While reports suggest that analytics and services like RPA are regarded as top priorities, there is also a level of the hesitancy of CFOs to invest in these new technologies. In the same survey by Gartner, nearly 80% of CFOs stated that they had some doubt they would reach their goals in advanced analytics and over 50% showed concern with reaching goals by implementing RPA.
These figures are a little concerning for the IT industry. The feelings in the finance department can influence other sections of a business. CFOs also hold a lot of control over which IT projects to implement and what tools to use in a business.
What are the key steps IT leaders can take to ensure that CFOs are supportive of analytics and other innovative digital projects?
Clear project success
Creating short term projects that have clear, achievable goals and returns on investment will demonstrate success and build confidence for the long-term implementation of new services.
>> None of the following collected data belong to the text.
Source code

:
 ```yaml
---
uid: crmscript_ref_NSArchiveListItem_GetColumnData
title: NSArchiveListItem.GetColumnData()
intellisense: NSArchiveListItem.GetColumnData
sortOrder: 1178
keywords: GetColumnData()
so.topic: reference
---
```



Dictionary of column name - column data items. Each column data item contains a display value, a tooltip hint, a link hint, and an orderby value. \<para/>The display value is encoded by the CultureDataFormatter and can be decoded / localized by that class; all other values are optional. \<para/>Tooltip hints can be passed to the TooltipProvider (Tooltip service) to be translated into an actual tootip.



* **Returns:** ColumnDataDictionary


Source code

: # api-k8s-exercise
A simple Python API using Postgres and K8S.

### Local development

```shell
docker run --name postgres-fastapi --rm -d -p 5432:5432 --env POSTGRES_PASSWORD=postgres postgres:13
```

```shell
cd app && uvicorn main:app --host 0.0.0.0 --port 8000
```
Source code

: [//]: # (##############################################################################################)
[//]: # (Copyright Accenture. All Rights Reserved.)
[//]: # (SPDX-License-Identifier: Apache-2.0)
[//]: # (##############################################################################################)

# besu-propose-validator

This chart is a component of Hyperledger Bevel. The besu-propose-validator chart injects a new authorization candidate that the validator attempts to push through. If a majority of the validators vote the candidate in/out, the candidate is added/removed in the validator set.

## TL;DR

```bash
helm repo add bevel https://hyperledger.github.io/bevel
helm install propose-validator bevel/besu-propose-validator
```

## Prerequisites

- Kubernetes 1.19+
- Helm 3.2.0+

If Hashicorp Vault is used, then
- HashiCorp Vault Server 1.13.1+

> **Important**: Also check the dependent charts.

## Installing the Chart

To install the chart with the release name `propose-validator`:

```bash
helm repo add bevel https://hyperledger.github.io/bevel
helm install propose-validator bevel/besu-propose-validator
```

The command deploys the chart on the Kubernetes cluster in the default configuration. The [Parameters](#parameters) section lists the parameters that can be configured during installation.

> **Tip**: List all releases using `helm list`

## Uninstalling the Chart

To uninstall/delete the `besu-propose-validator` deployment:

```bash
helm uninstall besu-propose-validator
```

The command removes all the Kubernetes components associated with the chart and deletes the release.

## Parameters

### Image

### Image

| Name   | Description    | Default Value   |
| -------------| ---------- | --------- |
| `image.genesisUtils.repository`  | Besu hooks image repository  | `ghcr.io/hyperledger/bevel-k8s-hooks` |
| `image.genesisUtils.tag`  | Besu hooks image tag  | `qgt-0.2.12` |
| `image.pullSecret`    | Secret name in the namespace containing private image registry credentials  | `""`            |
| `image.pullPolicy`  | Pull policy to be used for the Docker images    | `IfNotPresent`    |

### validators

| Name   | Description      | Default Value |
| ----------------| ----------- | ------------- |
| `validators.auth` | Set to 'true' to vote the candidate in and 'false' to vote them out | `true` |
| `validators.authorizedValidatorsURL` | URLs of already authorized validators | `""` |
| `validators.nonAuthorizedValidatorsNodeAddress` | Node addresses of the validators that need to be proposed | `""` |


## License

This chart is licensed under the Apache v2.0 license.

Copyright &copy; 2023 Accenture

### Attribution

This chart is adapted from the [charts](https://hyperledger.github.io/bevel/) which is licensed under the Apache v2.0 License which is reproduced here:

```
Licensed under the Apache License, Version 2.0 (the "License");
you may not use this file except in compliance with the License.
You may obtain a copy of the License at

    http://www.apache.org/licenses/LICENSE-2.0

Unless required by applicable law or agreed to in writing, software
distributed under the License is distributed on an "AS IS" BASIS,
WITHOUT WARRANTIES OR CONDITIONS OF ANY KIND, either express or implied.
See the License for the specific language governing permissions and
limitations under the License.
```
Understand strengths and weaknesses of users
In terms of finance, the team require more analytics but it is relatively easy to get overwhelmed with all the information and lose sight of the bigger picture. For example, users can explore financial results, but yet still lack a clear understanding of key elements that influence the bottom line.
The customer service team may utilise analytics to explore which customers are satisfied. This is useful in determining customer attrition and predicting which groups are likely to be long-term customers. Similarly, manufacturing teams can use analytics to understand equipment downtime before it may happen, which maintains productivity and reduce expensive periods of downtime.
There are two examples of how analytics can influence financial health and highlight areas that may be overlooked. If IT teams can utilise these solutions with finance, CFOs would understand the real value and be more likely to accept these projects.
RPA isn’t the only technique available to reduce repetitive work
RPA isn’t the only way of eliminating repetitive work but represent one of the clearest ways for finance to understand the benefits of applying automation to its workload. Automation and eliminating repetitive work can happen in multiple areas of a business by applying automation technologies that differ from RPA.
This is somewhere where IT teams can present clear defined business cases, with an explanation of the technology and the resulting ROI from applying these solutions.
Why is this important?
The ultimate goal is to ensure the CFO is connected with how big data, analytics and automation can be applied in the company to generate better results and revenue. While there is always a level of risk and uncertainty with new projects, having the CFO and other business units in support and invested in the success of the project is a big step in enabling a successful implementation.